In Arabia Mountain nonostante la musica liquida, le chitarre ancora la fanno da padrona.

Allora, montate un rullante dentro il lavandino, aggiungeteci due, tre tracce di battuta su frigo, uno stendino scassato e degli amplificatori abbastanza vecchi e qualitativamente mediochi, poi date tutto in mano a Mark Ronson e l'album indie dell'anno è servito!

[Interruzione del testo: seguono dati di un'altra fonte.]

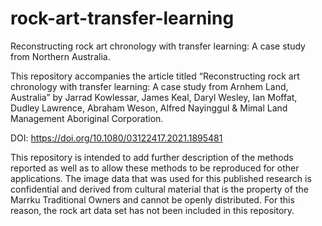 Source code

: # rock-art-transfer-learning
Reconstructing rock art chronology with transfer learning: A case study from Northern Australia.

This repository accompanies the article titled “Reconstructing rock art chronology with transfer learning: A case study from Arnhem Land, Australia” by Jarrad Kowlessar, James Keal, Daryl Wesley, Ian Moffat, Dudley Lawrence, Abraham Weson, Alfred Nayinggul & Mimal Land Management Aboriginal Corporation. 

DOI: https://doi.org/10.1080/03122417.2021.1895481

This repository is intended to add further description of the methods reported as well as to allow these methods to be reproduced for other applications. The image data that was used for this published research is confidential and derived from cultural material that is the property of the Marrku Traditional Owners and cannot be openly distributed. For this reason, the rock art data set has not been included in this repository.

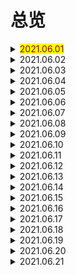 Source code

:# 总览

<details> 
  <summary><mark><font color=darkred>2021.06.01</font></mark></summary>
  <br/>zebra
  <br/>mean
  <br/>be born
  <br/>beginning
  <br/>at the beginning
  <br/>sadly
  <br/>serious
  <br/>while
  <br/>living
  <br/>result
</details>
<details> 
  <summary>2021.06.02</summary>
  <br/>as a result
  <br/>danger
  <br/>in danger
  <br/>action
  <br/>take a action
  <br/>right away
  <br/>move
  <br/>reserve
  <br/>law
  <br/>none
</details>
<details> 
  <summary>2021.06.03</summary>
  <br/>at birth
  <br/>bat
  <br/>bee
  <br/>the same as
  <br/>stripe
  <br/>quality
  <br/>hunter
  <br/>wolf
  <br/>thick
  <br/>kill
</details>
<details> 
  <summary>2021.06.04</summary>
  <br/>human
  <br/>yours sincerely
  <br/>sell
  <br/>shame
  <br/>act
  <br/>illness
  <br/>accept
  <br/>report
  <br/>tail
  <br/>insect
</details>
<details> 
  <summary>2021.06.05</summary>
  <br/>slowly
  <br/>daytime
  <br/>otherwise
  <br/>have pity on
  <br/>take pity on
  <br/>live on
  <br/>mainly
  <br/>however
  <br/>closed
  <br/>because of
</details>
<details> 
  <summary>2021.06.06</summary>
  <br/>market
  <br/>yeah
  <br/>hen
  <br/>yummy
  <br/>crane
  <br/>sparrow
  <br/>feather
  <br/>swan
  <br/>eagle
  <br/>broad
</details>
<details> 
  <summary>2021.06.07</summary>
  <br/>wing
  <br/>type
  <br/>rare
  <br/>nature
  <br/>wetland
  <br/>provide
  <br/>wildlife
  <br/>perfect
  <br/>all year round
  <br/>easily
</details>
<details> 
  <summary>2021.06.08</summary>
  <br/>cent
  <br/>per cent
  <br/>in order to
  <br/>space
  <br/>lead
  <br/>lead to
  <br/>less and less
  <br/>moreover
  <br/>fisherman
  <br/>government
</details>
<details> 
  <summary>2021.06.09</summary>
  <br/>prevent
  <br/>record
  <br/>tourist
  <br/>describe
  <br/>understand
  <br/>importance
  <br/>write down
  <br/>binoculars
  <br/>clearly
  <br/>speaker
</details>
<details> 
  <summary>2021.06.10</summary>
  <br/>tour
  <br/>application
  <br/>form
  <br/>address
  <br/>chairperson
  <br/>introduce
  <br/>natural
  <br/>society
  <br/>bird-watching
  <br/>foggy
</details>
<details> 
  <summary>2021.06.11</summary>
  <br/>rainy
  <br/>snowy
  <br/>butterfly
  <br/>memory
  <br/>stream
  <br/>shade
  <br/>pile
  <br/>upon
  <br/>harvest
  <br/>crop
</details>
<details> 
  <summary>2021.06.12</summary>
  <br/>temperature
  <br/>drop
  <br/>rise
  <br/>kick
  <br/>fever
  <br/>wind
  <br/>snowstorm
  <br/>sunshine
  <br/>degree
  <br/>a bit
</details>
<details> 
  <summary>2021.06.13</summary>
  <br/>loud
  <br/>fog
  <br/>sleepy
  <br/>shiny
  <br/>sudden
  <br/>snowball
  <br/>deep
  <br/>frozen
  <br/>land
  <br/>exciting
</details>
<details> 
  <summary>2021.06.14</summary>
  <br/>throw
  <br/>snowman
  <br/>scream
  <br/>everywhere
  <br/>bet
  <br/>disaster
  <br/>mop
  <br/>up
  <br/>earthquake
  <br/>thousands of
</details>
<details> 
  <summary>2021.06.15</summary>
  <br/>accident
  <br/>crash
  <br/>flood
  <br/>wash away
  <br/>village
  <br/>lightning
  <br/>storm
  <br/>thunder
  <br/>catch fire
  <br/>slight
</details>
<details> 
  <summary>2021.06.16</summary>
  <br/>shake
  <br/>bomb
  <br/>fear
  <br/>direction
  <br/>in all direction
  <br/>brick
  <br/>come down
  <br/>silent
  <br/>not at all
  <br/>nervous
</details>
<details> 
  <summary>2021.06.17</summary>
  <br/>heart
  <br/>beat
  <br/>trapped
  <br/>mind
  <br/>calm
  <br/>calm down
  <br/>since
  <br/>still
  <br/>at last 
  <br/>daylight
</details>
<details> 
  <summary>2021.06.18</summary>
  <br/>safe
  <br/>break down
  <br/>towel
  <br/>rule
  <br/>railway
  <br/>pancake
  <br/>son
  <br/>granddaughter
  <br/>grandson
  <br/>weekday
</details>
<details> 
  <summary>2021.06.19</summary>
  <br/>headache
  <br/>toothache
  <br/>housework
  <br/>nearly
  <br/>find one's way
  <br/>shaking
  <br/>used to
  <br/>ever
  <br/>grandson
  <br/>weekday
</details>
<details> 
  <summary>2021.06.20</summary>
  <br/>wife
  <br/>turn into
  <br/>pollution
  <br/>factory
  <br/>waste
  <br/>realize
  <br/>improve
  <br/>situation
  <br/>in some ways
  <br/>impossible
</details>
<details> 
  <summary>2021.06.21</summary>
  <br/>lonely
  <br/>from time to time
  <br/>husband
  <br/>interview
  <br/>all one's life
  <br/>yet
  <br/>recently
  <br/>environment
  <br/>transport
  <br/>return
</details>
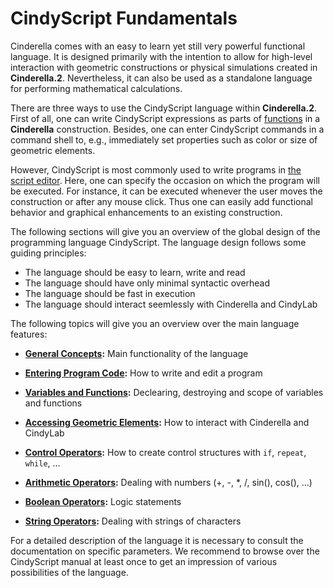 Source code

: # CindyScript Fundamentals

Cinderella comes with an easy to learn yet still very powerful functional language.
It is designed primarily with the intention to allow for high-level interaction with geometric constructions or physical simulations created in **Cinderella.2**.
Nevertheless, it can also be used as a standalone language for performing mathematical calculations.

There are three ways to use the CindyScript language within **Cinderella.2**.
First of all, one can write CindyScript expressions as parts of [functions](Function_Plotting.md) in a **Cinderella** construction.
Besides, one can enter CindyScript commands in a command shell to, e.g., immediately set properties such as color or size of geometric elements.

However, CindyScript is most commonly used to write programs in [the script editor](The_CindyScript_Editor.md).
Here, one can specify the occasion on which the program will be executed.
For instance, it can be executed whenever the user moves the construction or after any mouse click.
Thus one can easily add functional behavior and graphical enhancements to an existing construction.

The following sections will give you an overview of the global design of the programming language CindyScript.
The language design follows some guiding principles:

-   The language should be easy to learn, write and read
-   The language should have only minimal syntactic overhead
-   The language should be fast in execution
-   The language should interact seemlessly with Cinderella and CindyLab

The following topics will give you an overview over the main language features:

-   **[General Concepts](General_Concepts.md):**
    Main functionality of the language

-   **[Entering Program Code](Entering_Program_Code.md):**
    How to write and edit a program

-   **[Variables and Functions](Variables_and_Functions.md):**
    Declearing, destroying and scope of variables and functions

-   **[Accessing Geometric Elements](Accessing_Geometric_Elements.md):**
    How to interact with Cinderella and CindyLab

-   **[Control Operators](Control_Operators.md):**
    How to create control structures with `if`, `repeat`, `while`, …

-   **[Arithmetic Operators](Arithmetic_Operators.md):**
    Dealing with numbers (+, -, \*, /, sin(), cos(), …)

-   **[Boolean Operators](Boolean_Operators.md):**
    Logic statements

-   **[String Operators](String_Operators.md):**
    Dealing with strings of characters

For a detailed description of the language it is necessary to consult the documentation on specific parameters.
We recommend to browse over the CindyScript manual at least once to get an impression of various possibilities of the language.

I quattro di Atlanta arrivano al quinto lavoro in studio, con il piglio di chi sa cosa vuole senza fare il verso a nessun mostro sacro del passato,  quindi dopo aver ascoltato "Back to Back" di Amy Winehouse prendono la decisione di affidarsi al guru londinese già produttore di Maroon5, Cristina  Aguilera, Adele la già citata reginetta Amy e tanti altri. Molti di voi vedendo questa grande accozzaglia di nomi pop da classifica, vi sarete chiesti, come me del resto, ma che ci azzecca  con un gruppo sporco, cattivo ed ignorante come i Black Lips. 

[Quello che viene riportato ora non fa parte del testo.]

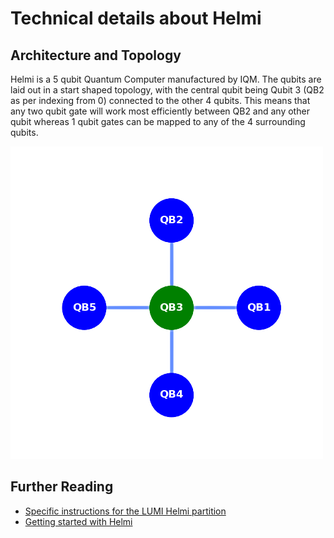 # Technical details about Helmi

## Architecture and Topology

Helmi is a 5 qubit Quantum Computer manufactured by IQM. The qubits are laid out in a start shaped topology, with the central qubit being Qubit 3 (QB2 as per indexing from 0) connected to the other 4 qubits. This means that any two qubit gate will work most efficiently between QB2 and any other qubit whereas 1 qubit gates can be mapped to any of the 4 surrounding qubits. 

!["Helmi's node mapping"](../img/helmi_mapping.png)


<!-- Helmi's native gates  -->


## Further Reading

* [Specific instructions for the LUMI Helmi partition](../../accounts/helmi/)
* [Getting started with Helmi](../../support/tutorials/helmi_quick/)

<!-- ## Acessing Helmi via LUMI




The Helmi software stack provides some useful tools in mapping programs to this specific topology. [For more details see "Running on Helmi"](../running/running-on-helmi/).  


 -->



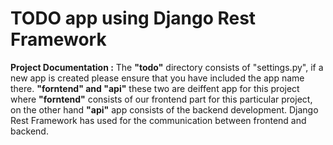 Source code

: # TODO app using Django Rest Framework

**Project Documentation :** The **"todo"** directory consists of "settings.py", if a new app is created please ensure that you have included the app name there. **"forntend" and "api"** these two are deiffent app for this project where **"forntend"** consists of our frontend part for this particular project, on the other hand **"api"** app consists of the backend development. Django Rest Framework has used for the communication between frontend and backend. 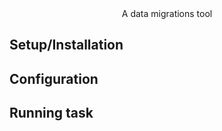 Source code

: <div align="center">
  A data migrations tool
</div>

## Setup/Installation


## Configuration 


## Running task

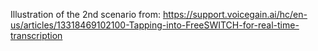 Illustration of the 2nd scenario from: https://support.voicegain.ai/hc/en-us/articles/13318469102100-Tapping-into-FreeSWITCH-for-real-time-transcription

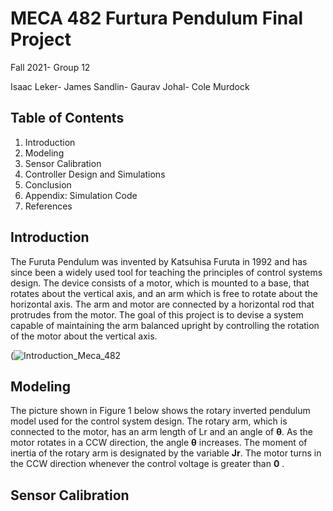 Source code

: # MECA 482 Furtura Pendulum Final Project
Fall 2021- Group 12

Isaac Leker- James Sandlin- Gaurav Johal- Cole Murdock
## Table of Contents
1. Introduction
2. Modeling
3. Sensor Calibration
4. Controller Design and Simulations
6. Conclusion
7. Appendix: Simulation Code
8. References 

## Introduction
The Furuta Pendulum was invented by Katsuhisa Furuta in 1992 and has since been a widely used tool for teaching the principles of control systems design. The device consists of a motor, which is mounted to a base, that rotates about the vertical axis, and an arm which is free to rotate about the horizontal axis. The arm and motor are connected by a horizontal rod that protrudes from the motor. The goal of this project is to devise a system capable of maintaining the arm balanced upright by controlling the rotation of the motor about the vertical axis.

(![Introduction_Meca_482](https://user-images.githubusercontent.com/96322953/146626325-e0b81416-4c41-459f-a649-74dc97ff7b37.JPG)

## Modeling
The picture shown in Figure 1 below shows the rotary inverted pendulum model used for the control system design. The rotary arm, which is connected to the motor, has an arm length of Lr and an angle of __θ__. As the motor rotates in a CCW direction, the angle __θ__  increases. The moment of inertia of the rotary arm is designated by the variable __Jr__. The motor turns in the CCW direction whenever the control voltage is greater than __0__ .

## Sensor Calibration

Beh a lavoro finito in molti si son ricreduti, sopratutto i grandi critici da cameretta in quanto con Ronson i Black Lips hanno trovato quel sound pop vintage che da tempo cercavano senza però mai trovarlo. Questa esperienza ha insegnato loro e a noi che le superproduzoni si  sono piegate alle esigenze del mercato il più delle volte, dove il prodotto deve essere "vendibile" più che originale, ma a volte queste ci regalano delle chicche di originalità sopraffina che verranno ricordate nel tmpo, basti pensare a Screamadelica dei Primal Scream che quest'anno compie vent'anni, la produzione di Weatherall in quegli anni sancì una rottura sostanziale, le chitarre rimanevano si brutte sporche e cattive, ma le soluzioni tecnologiche e l'elettronica diventavano parte più organica nel suono di una indie band che con le discoteche o con i Kraftwerk avevano poco da condividere.

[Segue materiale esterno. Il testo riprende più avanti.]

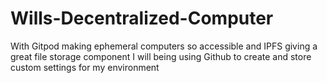 # Wills-Decentralized-Computer
With Gitpod making ephemeral computers so accessible and IPFS giving a great file storage component I will being using Github to create and store custom settings for my environment
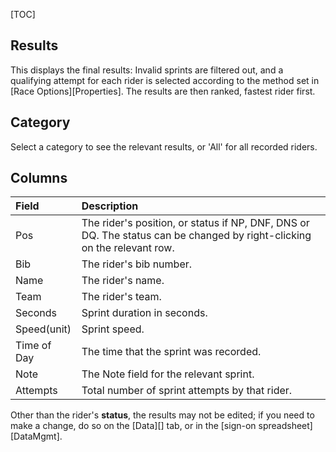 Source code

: [TOC]

## Results

This displays the final results:  Invalid sprints are filtered out, and a qualifying attempt for each rider is selected according to the method set in [Race Options][Properties].  The results are then ranked, fastest rider first.

## Category

Select a category to see the relevant results, or 'All' for all recorded riders.

## Columns

Field|Description
:----|:----------
Pos|The rider's position, or status if NP, DNF, DNS or DQ.  The status can be changed by right-clicking on the relevant row.
Bib|The rider's bib number.
Name|The rider's name.
Team|The rider's team.
Seconds|Sprint duration in seconds.
Speed(unit)|Sprint speed.
Time of Day|The time that the sprint was recorded.
Note|The Note field for the relevant sprint.
Attempts|Total number of sprint attempts by that rider.

Other than the rider's **status**, the results may not be edited; if you need to make a change, do so on the [Data][] tab, or in the [sign-on spreadsheet][DataMgmt].
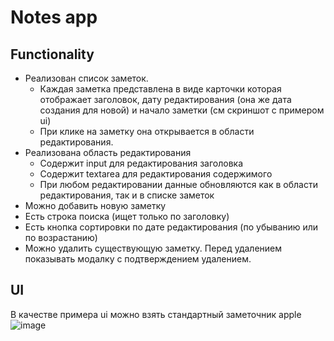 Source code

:# Notes app

## Functionality
- Реализован список заметок.
  - Каждая заметка представлена в виде карточки которая отображает заголовок, дату редактирования (она же дата создания для новой) и начало заметки (см скриншот с примером ui)
  - При клике на заметку она открывается в области редактирования.
- Реализована область редактирования
  - Содержит input для редактирования заголовка
  - Содержит textarea для редактирования содержимого
  - При любом редактировании данные обновляются как в области редактирования, так и в списке заметок
- Можно добавить новую заметку
- Есть строка поиска (ищет только по заголовку)
- Есть кнопка сортировки по дате редактирования (по убыванию или по возрастанию)
- Можно удалить существующую заметку. Перед удалением показывать модалку с подтверждением удалением.

## UI
В качестве примера ui можно взять стандартный заметочник apple
![image](https://user-images.githubusercontent.com/32076718/216777985-c10c00e5-af09-4c09-a3f7-673202482dc9.png)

Ma torniamo ad Arabian Mountain: 

Nella traccia d'apertura "Family Tree" c'è tutto lo spirito dei BL, un sound fatto di cantina, di polvere di wiskey scadente; si continua con Modern Art è una vera bomba, ritornello tirato, un vero inno indie; si continua con la surfeggiante Spidey's Curse che fà tanto Beach Boys quanto Beatles di Abbey Road. L'Album continua gradevole e sconfinato verso le sfumature più eclettiche di un rock vintage del 2011, concludendosi nel blues da delta del Missisipi di "You Keep On Running" che che sembra cantato da un Bukka White Aberdeen bianco.

Bene io ho detto tutto, ora tocca a voi!